Borrowings are foreign words, which have entered at various times the vocabulary of English, without influencing its ulterior evolution as a language. Borrowing is a consequence of cultural contact between two language communities. Borrowing of words can go in both directions between the two languages in contact, but often there is an asymmetry, such that more words go from one side to the other.
Italian borrowings can be divided into three groups:
a) words connected with art and literature, most of them borrowed in the period of the Renaissance. e.g.: soprano, bass, concert terza rima, sonnet, blank verse, fresco , capriccio, etc. b) words connected with the army, introduced into English especialy through the medium of French in the 16th and 17th centuries. e.g.: colonel, campaign, infantry, alarm etc.
c) different other words, e.g.: lagoon, lava, volcano, corridor, influence, etc.
Borrowings from the German language began in Late Middle English, representing an almost continuous influx. e.g.: iceberg, zigzag, waltz, quartz, wolfram, etc
Dutch words were introduced into English in various periods. e.g.: brandy,(to) cruise, landscape, reef, sled (sledge), skipper, toy, wagon (waggon), yacht, etc.
Russian borrowings fall into two distinct groups:
a) borrowings before the Great October Socialist Revolution. e.g.: astrakhan, rouble, tsar, voivode, samovar, etc.

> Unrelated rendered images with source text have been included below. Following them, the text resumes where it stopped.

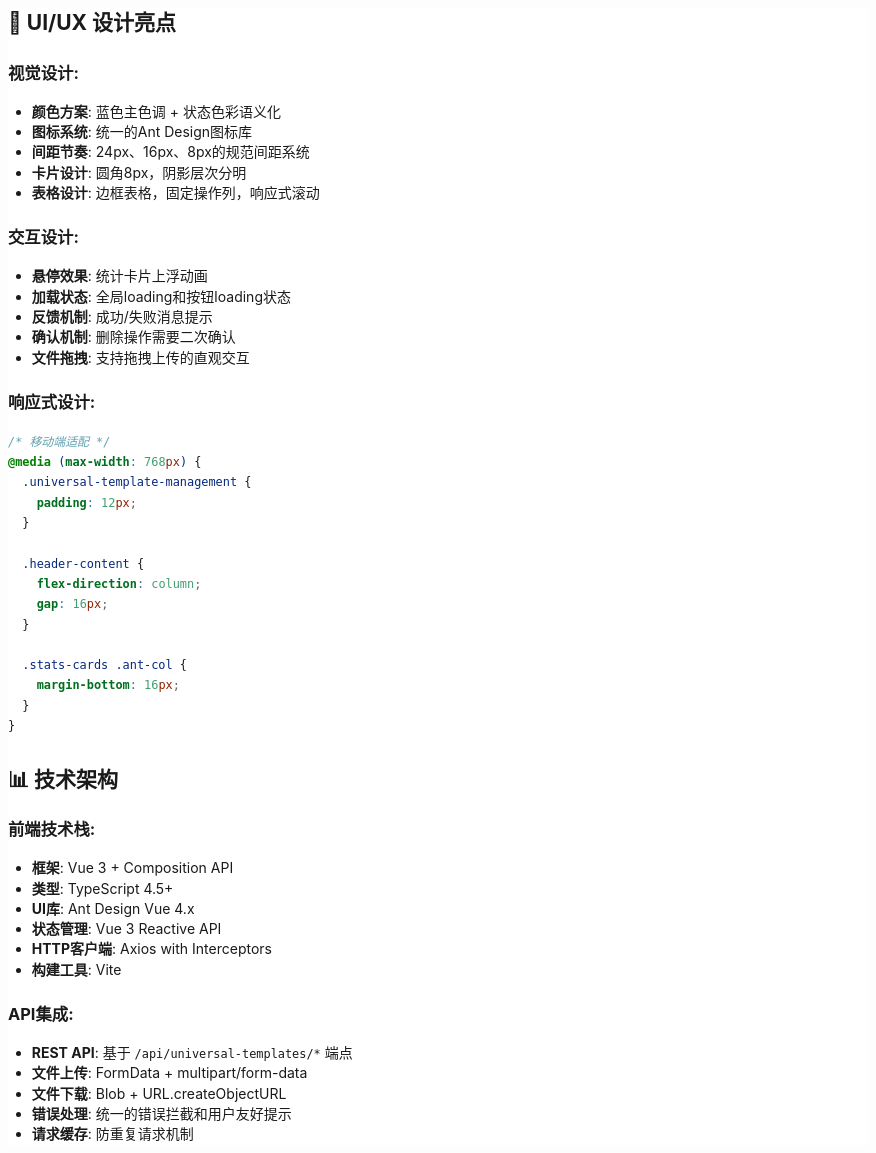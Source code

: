 ## 🎨 UI/UX 设计亮点

### **视觉设计**:
- **颜色方案**: 蓝色主色调 + 状态色彩语义化
- **图标系统**: 统一的Ant Design图标库
- **间距节奏**: 24px、16px、8px的规范间距系统
- **卡片设计**: 圆角8px，阴影层次分明
- **表格设计**: 边框表格，固定操作列，响应式滚动

### **交互设计**:
- **悬停效果**: 统计卡片上浮动画
- **加载状态**: 全局loading和按钮loading状态
- **反馈机制**: 成功/失败消息提示
- **确认机制**: 删除操作需要二次确认
- **文件拖拽**: 支持拖拽上传的直观交互

### **响应式设计**:
```css
/* 移动端适配 */
@media (max-width: 768px) {
  .universal-template-management {
    padding: 12px;
  }
  
  .header-content {
    flex-direction: column;
    gap: 16px;
  }
  
  .stats-cards .ant-col {
    margin-bottom: 16px;
  }
}
```

## 📊 技术架构

### **前端技术栈**:
- **框架**: Vue 3 + Composition API
- **类型**: TypeScript 4.5+
- **UI库**: Ant Design Vue 4.x
- **状态管理**: Vue 3 Reactive API
- **HTTP客户端**: Axios with Interceptors
- **构建工具**: Vite

### **API集成**:
- **REST API**: 基于 `/api/universal-templates/*` 端点
- **文件上传**: FormData + multipart/form-data
- **文件下载**: Blob + URL.createObjectURL
- **错误处理**: 统一的错误拦截和用户友好提示
- **请求缓存**: 防重复请求机制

b) borrowings after the Great October Socialist Revolution, most of them expressing social and political notions: - words reflecting state organization and political life:
e.g.: the Supreme Council of the U.R.S.S., regional Soviet, district Soviet, Leninism, selfcriticism, bolshevik, etc. - words reflecting class-warfare
e.g.: kulak, wrecker, etc.
- the new attitude towards work
e.g.: socialist emulation,...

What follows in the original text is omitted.